>>>>>
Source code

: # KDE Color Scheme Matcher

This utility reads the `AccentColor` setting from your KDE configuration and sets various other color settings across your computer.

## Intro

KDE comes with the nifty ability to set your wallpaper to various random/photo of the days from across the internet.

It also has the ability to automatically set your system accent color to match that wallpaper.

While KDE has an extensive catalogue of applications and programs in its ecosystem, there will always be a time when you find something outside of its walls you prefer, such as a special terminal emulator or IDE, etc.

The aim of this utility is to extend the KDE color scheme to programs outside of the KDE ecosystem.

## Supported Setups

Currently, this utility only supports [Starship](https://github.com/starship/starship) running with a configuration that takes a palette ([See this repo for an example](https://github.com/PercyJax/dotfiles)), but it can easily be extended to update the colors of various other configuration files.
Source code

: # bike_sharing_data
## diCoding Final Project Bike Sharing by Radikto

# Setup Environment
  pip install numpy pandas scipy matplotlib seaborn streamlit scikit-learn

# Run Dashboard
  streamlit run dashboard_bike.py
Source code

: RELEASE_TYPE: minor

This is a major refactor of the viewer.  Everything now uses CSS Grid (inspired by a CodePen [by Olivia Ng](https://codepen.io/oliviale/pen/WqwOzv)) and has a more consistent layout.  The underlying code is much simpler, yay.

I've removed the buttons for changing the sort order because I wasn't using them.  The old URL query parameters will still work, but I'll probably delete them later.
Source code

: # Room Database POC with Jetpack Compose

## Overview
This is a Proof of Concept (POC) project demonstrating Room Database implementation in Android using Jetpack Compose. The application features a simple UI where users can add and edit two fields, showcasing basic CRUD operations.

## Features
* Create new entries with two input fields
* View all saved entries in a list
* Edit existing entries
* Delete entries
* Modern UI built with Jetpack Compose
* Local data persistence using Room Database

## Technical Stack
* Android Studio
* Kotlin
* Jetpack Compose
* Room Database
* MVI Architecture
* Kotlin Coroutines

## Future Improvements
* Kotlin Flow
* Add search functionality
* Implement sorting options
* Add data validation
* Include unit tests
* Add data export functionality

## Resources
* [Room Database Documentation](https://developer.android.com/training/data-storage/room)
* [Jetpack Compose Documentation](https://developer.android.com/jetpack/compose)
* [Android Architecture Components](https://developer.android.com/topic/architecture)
<<<<<
| What is expected |
Between the first line of the entries above and the line with "It also has", both included, copy every line exactly and nothing outside that range.

| Written answer |
Source code

: # KDE Color Scheme Matcher

This utility reads the `AccentColor` setting from your KDE configuration and sets various other color settings across your computer.

## Intro

KDE comes with the nifty ability to set your wallpaper to various random/photo of the days from across the internet.

It also has the ability to automatically set your system accent color to match that wallpaper.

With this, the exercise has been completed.